CC Genotype and Thiopurine Toxicity Save
Annals of Internal Medicine reports that thiopurine toxcicity risk is associated with the "CC" genotype and that azathioprine discontinuation was associated with hematopoietic toxicity and lower thiopurine doses.
Prior studies have shown that azathiprine (AZA) use is associated with the risk for hematopoietic toxicity and narrow therapeutic indices. This finding is associated with neutropenia related to an ACKR1 variant (rs2814778-CC), especially common among persons of African ancestries.

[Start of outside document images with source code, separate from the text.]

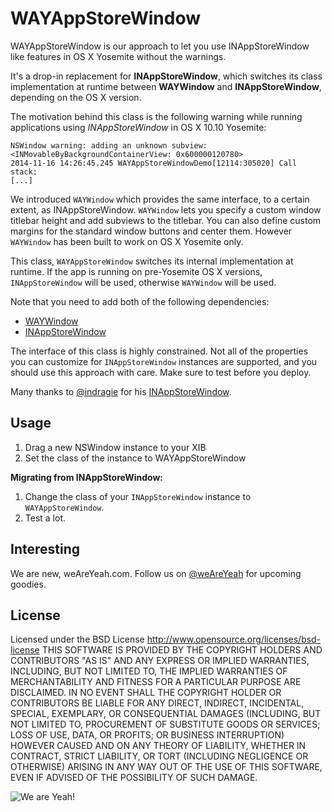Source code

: WAYAppStoreWindow
=========

WAYAppStoreWindow is our approach to let you use INAppStoreWindow like features in OS X Yosemite without the warnings.

It's a drop-in replacement for **INAppStoreWindow**, which switches its class implementation at runtime between **WAYWindow** and **INAppStoreWindow**, depending on the OS X version.

The motivation behind this class is the following warning while running applications using *INAppStoreWindow* in OS X 10.10 Yosemite:

	NSWindow warning: adding an unknown subview: <INMovableByBackgroundContainerView: 0x600000120780>
	2014-11-16 14:26:45.245 WAYAppStoreWindowDemo[12114:305020] Call stack:
	[...]

We introduced ```WAYWindow``` which provides the same interface, to a certain extent, as INAppStoreWindow. ```WAYWindow``` lets you specify a custom window titlebar height and add subviews to the titlebar. You can also define custom margins for the standard window buttons and center them. However ```WAYWindow``` has been built to work on OS X Yosemite only.

This class, ```WAYAppStoreWindow``` switches its internal implementation at runtime. If the app is running on pre-Yosemite OS X versions, ```INAppStoreWindow``` will be used, otherwise ```WAYWindow``` will be used.

Note that you need to add both of the following dependencies:

* [WAYWindow](https://github.com/weAreYeah/WAYWindow/)
* [INAppStoreWindow](https://github.com/indragiek/INAppStoreWindow/)

The interface of this class is highly constrained. Not all of the properties you can customize for ```INAppStoreWindow``` instances are supported, and you should use this approach with care. Make sure to test before you deploy.

Many thanks to [@indragie](http://twitter.com/indragie) for his [INAppStoreWindow](https://github.com/indragiek/INAppStoreWindow/).

Usage
-----

1. Drag a new NSWindow instance to your XIB
2. Set the class of the instance to WAYAppStoreWindow

**Migrating from INAppStoreWindow:**

1. Change the class of your ```INAppStoreWindow``` instance to ```WAYAppStoreWindow```.
2. Test a lot.

Interesting
-----------
We are new, weAreYeah.com.
Follow us on [@weAreYeah](http://twitter.com/weAreYeah) for upcoming goodies.

License
-------
Licensed under the BSD License <http://www.opensource.org/licenses/bsd-license>
THIS SOFTWARE IS PROVIDED BY THE COPYRIGHT HOLDERS AND CONTRIBUTORS "AS IS" AND ANY
EXPRESS OR IMPLIED WARRANTIES, INCLUDING, BUT NOT LIMITED TO, THE IMPLIED WARRANTIES
OF MERCHANTABILITY AND FITNESS FOR A PARTICULAR PURPOSE ARE DISCLAIMED. IN NO EVENT
SHALL THE COPYRIGHT HOLDER OR CONTRIBUTORS BE LIABLE FOR ANY DIRECT, INDIRECT,
INCIDENTAL, SPECIAL, EXEMPLARY, OR CONSEQUENTIAL DAMAGES (INCLUDING, BUT NOT LIMITED
TO, PROCUREMENT OF SUBSTITUTE GOODS OR SERVICES; LOSS OF USE, DATA, OR PROFITS; OR
BUSINESS INTERRUPTION) HOWEVER CAUSED AND ON ANY THEORY OF LIABILITY, WHETHER IN CONTRACT,
STRICT LIABILITY, OR TORT (INCLUDING NEGLIGENCE OR OTHERWISE) ARISING IN ANY WAY OUT OF
THE USE OF THIS SOFTWARE, EVEN IF ADVISED OF THE POSSIBILITY OF SUCH DAMAGE.

![We are Yeah!](http://www.weAreYeah.com/weAreYeah@2x.png)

This retrospective study looked at testing for rs2814778-CC variant (CC genotype) in patients receiving azathioprine at two tertiary care centers. Correlations with lab counts and drug discontinuations were sought among white and black patients.
Overall they found 101 patients with the CC phenotype. The rates of AZA discontinuation from hematopoietic toxicity according to genotyping was:
- CC genotype: 3.92 per 100 person-years
- TT or TC genotype: 1.34 per 100 person-years among
- (hazard ratio = 2.92 for the CC gentype) and was similar after adjustment for race (HR, 2.61 [CI, 1.01 to 6.71]).
Patients with the CC genotype also had lower WBC counts and lower dosing with thiopurines (AZA, 6-mercaptopurine).
Genotyping of patients undergoing thiopurine treatment appears to be warranted, regardless of race.